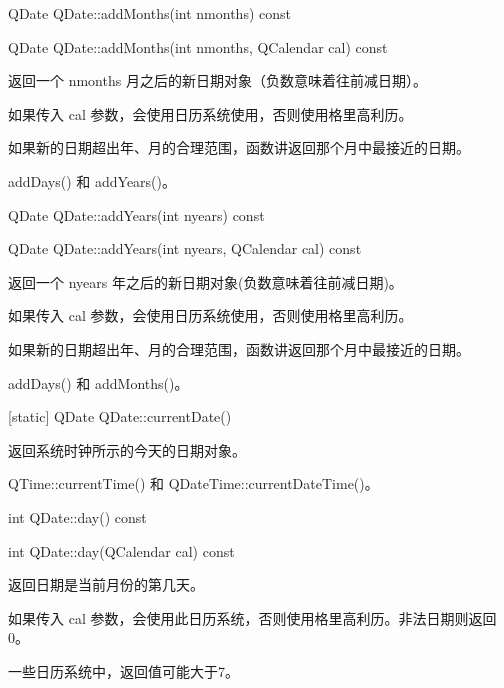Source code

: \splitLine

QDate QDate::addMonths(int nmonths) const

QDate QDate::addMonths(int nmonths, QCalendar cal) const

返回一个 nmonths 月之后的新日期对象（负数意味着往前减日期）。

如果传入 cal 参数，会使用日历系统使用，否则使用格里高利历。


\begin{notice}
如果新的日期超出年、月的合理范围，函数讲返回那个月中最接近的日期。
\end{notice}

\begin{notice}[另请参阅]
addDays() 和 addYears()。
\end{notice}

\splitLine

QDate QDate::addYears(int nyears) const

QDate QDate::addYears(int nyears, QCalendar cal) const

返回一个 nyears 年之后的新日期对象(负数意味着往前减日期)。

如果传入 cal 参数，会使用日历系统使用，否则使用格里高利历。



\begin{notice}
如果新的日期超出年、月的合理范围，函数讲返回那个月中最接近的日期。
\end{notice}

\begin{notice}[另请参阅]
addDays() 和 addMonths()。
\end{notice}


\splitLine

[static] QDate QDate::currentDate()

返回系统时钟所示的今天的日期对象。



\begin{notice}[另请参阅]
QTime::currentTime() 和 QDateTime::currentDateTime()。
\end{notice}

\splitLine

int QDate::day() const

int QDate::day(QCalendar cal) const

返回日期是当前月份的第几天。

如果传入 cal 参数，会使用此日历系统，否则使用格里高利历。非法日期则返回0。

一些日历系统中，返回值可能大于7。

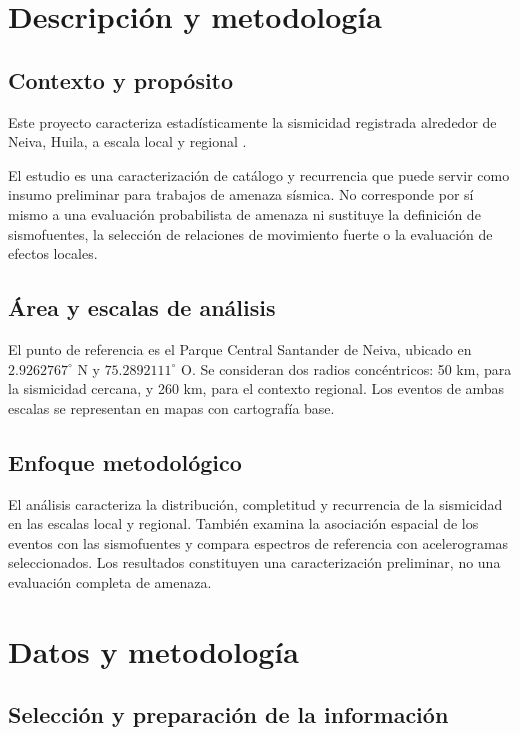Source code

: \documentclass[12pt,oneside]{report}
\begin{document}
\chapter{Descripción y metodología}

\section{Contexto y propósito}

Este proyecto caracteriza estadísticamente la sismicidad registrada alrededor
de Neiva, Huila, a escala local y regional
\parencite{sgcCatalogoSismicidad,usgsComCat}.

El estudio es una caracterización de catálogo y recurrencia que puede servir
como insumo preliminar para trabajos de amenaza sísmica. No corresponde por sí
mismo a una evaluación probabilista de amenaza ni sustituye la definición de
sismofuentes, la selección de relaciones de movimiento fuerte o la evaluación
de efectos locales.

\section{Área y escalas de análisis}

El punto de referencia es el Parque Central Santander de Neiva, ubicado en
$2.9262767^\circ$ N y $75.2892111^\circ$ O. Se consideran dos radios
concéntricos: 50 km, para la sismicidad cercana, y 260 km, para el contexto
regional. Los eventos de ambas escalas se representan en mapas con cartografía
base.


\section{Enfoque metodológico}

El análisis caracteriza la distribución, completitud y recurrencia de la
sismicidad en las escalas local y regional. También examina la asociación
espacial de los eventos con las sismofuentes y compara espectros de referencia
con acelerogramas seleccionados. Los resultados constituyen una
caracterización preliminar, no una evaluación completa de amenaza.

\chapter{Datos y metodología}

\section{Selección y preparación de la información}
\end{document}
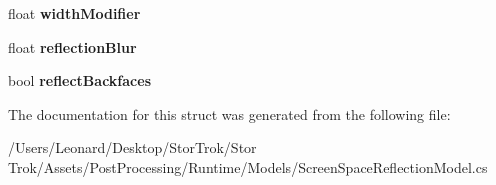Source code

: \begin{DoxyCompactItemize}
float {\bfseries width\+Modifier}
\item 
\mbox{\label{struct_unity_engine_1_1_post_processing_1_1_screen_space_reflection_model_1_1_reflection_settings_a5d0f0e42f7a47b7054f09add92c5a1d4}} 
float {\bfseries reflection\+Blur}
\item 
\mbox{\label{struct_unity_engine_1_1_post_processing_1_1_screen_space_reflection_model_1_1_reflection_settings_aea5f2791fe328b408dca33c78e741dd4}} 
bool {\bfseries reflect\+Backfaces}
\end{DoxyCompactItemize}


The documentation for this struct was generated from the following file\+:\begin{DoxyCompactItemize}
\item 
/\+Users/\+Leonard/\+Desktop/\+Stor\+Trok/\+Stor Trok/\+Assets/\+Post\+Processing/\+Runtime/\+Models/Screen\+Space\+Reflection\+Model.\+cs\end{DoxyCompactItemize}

Your task
From the line containing "[static] QDate QDate::currentDate()" through the line containing "El punto de", copy every line above exactly, without pictures.

Result for this task
[static] QDate QDate::currentDate()

返回系统时钟所示的今天的日期对象。



\begin{notice}[另请参阅]
QTime::currentTime() 和 QDateTime::currentDateTime()。
\end{notice}

\splitLine

int QDate::day() const

int QDate::day(QCalendar cal) const

返回日期是当前月份的第几天。

如果传入 cal 参数，会使用此日历系统，否则使用格里高利历。非法日期则返回0。

一些日历系统中，返回值可能大于7。

Source code

: \documentclass[12pt,oneside]{report}
\begin{document}
\chapter{Descripción y metodología}

\section{Contexto y propósito}

Este proyecto caracteriza estadísticamente la sismicidad registrada alrededor
de Neiva, Huila, a escala local y regional
\parencite{sgcCatalogoSismicidad,usgsComCat}.

El estudio es una caracterización de catálogo y recurrencia que puede servir
como insumo preliminar para trabajos de amenaza sísmica. No corresponde por sí
mismo a una evaluación probabilista de amenaza ni sustituye la definición de
sismofuentes, la selección de relaciones de movimiento fuerte o la evaluación
de efectos locales.

\section{Área y escalas de análisis}

El punto de referencia es el Parque Central Santander de Neiva, ubicado en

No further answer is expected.